=== WHAT IS REQUIRED ===
Could the entries below be retyped exactly and in full?

=== DATASET RECORDS ===
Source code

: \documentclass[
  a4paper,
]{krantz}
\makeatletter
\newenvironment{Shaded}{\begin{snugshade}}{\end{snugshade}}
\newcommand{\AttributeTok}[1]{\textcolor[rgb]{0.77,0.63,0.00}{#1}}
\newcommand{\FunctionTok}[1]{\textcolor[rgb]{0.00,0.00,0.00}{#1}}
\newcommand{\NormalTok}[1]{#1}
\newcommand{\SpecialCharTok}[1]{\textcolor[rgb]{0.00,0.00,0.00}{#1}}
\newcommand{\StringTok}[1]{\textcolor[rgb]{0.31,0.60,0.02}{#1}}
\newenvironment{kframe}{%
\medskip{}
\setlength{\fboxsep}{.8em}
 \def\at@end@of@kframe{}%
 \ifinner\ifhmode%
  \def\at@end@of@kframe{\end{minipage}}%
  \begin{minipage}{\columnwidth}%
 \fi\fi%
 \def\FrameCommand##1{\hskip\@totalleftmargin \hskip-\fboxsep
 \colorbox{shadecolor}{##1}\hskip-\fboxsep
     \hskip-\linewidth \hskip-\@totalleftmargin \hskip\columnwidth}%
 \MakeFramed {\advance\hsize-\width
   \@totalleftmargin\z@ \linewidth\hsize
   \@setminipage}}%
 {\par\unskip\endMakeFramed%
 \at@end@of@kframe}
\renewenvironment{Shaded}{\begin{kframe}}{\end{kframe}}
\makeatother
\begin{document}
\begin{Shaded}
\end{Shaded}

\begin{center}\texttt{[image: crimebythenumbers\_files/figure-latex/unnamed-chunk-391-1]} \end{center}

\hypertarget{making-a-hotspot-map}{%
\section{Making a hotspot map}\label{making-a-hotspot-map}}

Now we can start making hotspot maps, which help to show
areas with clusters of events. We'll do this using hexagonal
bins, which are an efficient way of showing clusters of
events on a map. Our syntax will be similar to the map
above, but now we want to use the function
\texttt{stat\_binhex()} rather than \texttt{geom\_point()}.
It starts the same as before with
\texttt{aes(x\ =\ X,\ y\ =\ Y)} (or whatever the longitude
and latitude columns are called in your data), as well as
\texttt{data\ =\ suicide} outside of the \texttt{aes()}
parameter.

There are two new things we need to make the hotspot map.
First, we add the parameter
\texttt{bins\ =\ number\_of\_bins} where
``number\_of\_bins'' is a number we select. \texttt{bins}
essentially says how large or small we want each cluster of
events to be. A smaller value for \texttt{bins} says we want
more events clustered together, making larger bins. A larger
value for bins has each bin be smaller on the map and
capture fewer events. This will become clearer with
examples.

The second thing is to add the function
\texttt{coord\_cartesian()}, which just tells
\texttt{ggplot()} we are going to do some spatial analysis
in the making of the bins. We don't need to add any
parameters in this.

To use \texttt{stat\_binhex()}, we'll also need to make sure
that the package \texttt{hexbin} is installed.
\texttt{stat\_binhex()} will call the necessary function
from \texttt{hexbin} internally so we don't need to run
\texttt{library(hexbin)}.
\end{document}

=== RESULT OF THE TASK ===
Source code

: \documentclass[
  a4paper,
]{krantz}
\makeatletter
\newenvironment{Shaded}{\begin{snugshade}}{\end{snugshade}}
\newcommand{\AttributeTok}[1]{\textcolor[rgb]{0.77,0.63,0.00}{#1}}
\newcommand{\FunctionTok}[1]{\textcolor[rgb]{0.00,0.00,0.00}{#1}}
\newcommand{\NormalTok}[1]{#1}
\newcommand{\SpecialCharTok}[1]{\textcolor[rgb]{0.00,0.00,0.00}{#1}}
\newcommand{\StringTok}[1]{\textcolor[rgb]{0.31,0.60,0.02}{#1}}
\newenvironment{kframe}{%
\medskip{}
\setlength{\fboxsep}{.8em}
 \def\at@end@of@kframe{}%
 \ifinner\ifhmode%
  \def\at@end@of@kframe{\end{minipage}}%
  \begin{minipage}{\columnwidth}%
 \fi\fi%
 \def\FrameCommand##1{\hskip\@totalleftmargin \hskip-\fboxsep
 \colorbox{shadecolor}{##1}\hskip-\fboxsep
     \hskip-\linewidth \hskip-\@totalleftmargin \hskip\columnwidth}%
 \MakeFramed {\advance\hsize-\width
   \@totalleftmargin\z@ \linewidth\hsize
   \@setminipage}}%
 {\par\unskip\endMakeFramed%
 \at@end@of@kframe}
\renewenvironment{Shaded}{\begin{kframe}}{\end{kframe}}
\makeatother
\begin{document}
\begin{Shaded}
\end{Shaded}

\begin{center}\texttt{[image: crimebythenumbers\_files/figure-latex/unnamed-chunk-391-1]} \end{center}

\hypertarget{making-a-hotspot-map}{%
\section{Making a hotspot map}\label{making-a-hotspot-map}}

Now we can start making hotspot maps, which help to show
areas with clusters of events. We'll do this using hexagonal
bins, which are an efficient way of showing clusters of
events on a map. Our syntax will be similar to the map
above, but now we want to use the function
\texttt{stat\_binhex()} rather than \texttt{geom\_point()}.
It starts the same as before with
\texttt{aes(x\ =\ X,\ y\ =\ Y)} (or whatever the longitude
and latitude columns are called in your data), as well as
\texttt{data\ =\ suicide} outside of the \texttt{aes()}
parameter.

There are two new things we need to make the hotspot map.
First, we add the parameter
\texttt{bins\ =\ number\_of\_bins} where
``number\_of\_bins'' is a number we select. \texttt{bins}
essentially says how large or small we want each cluster of
events to be. A smaller value for \texttt{bins} says we want
more events clustered together, making larger bins. A larger
value for bins has each bin be smaller on the map and
capture fewer events. This will become clearer with
examples.

The second thing is to add the function
\texttt{coord\_cartesian()}, which just tells
\texttt{ggplot()} we are going to do some spatial analysis
in the making of the bins. We don't need to add any
parameters in this.

To use \texttt{stat\_binhex()}, we'll also need to make sure
that the package \texttt{hexbin} is installed.
\texttt{stat\_binhex()} will call the necessary function
from \texttt{hexbin} internally so we don't need to run
\texttt{library(hexbin)}.
\end{document}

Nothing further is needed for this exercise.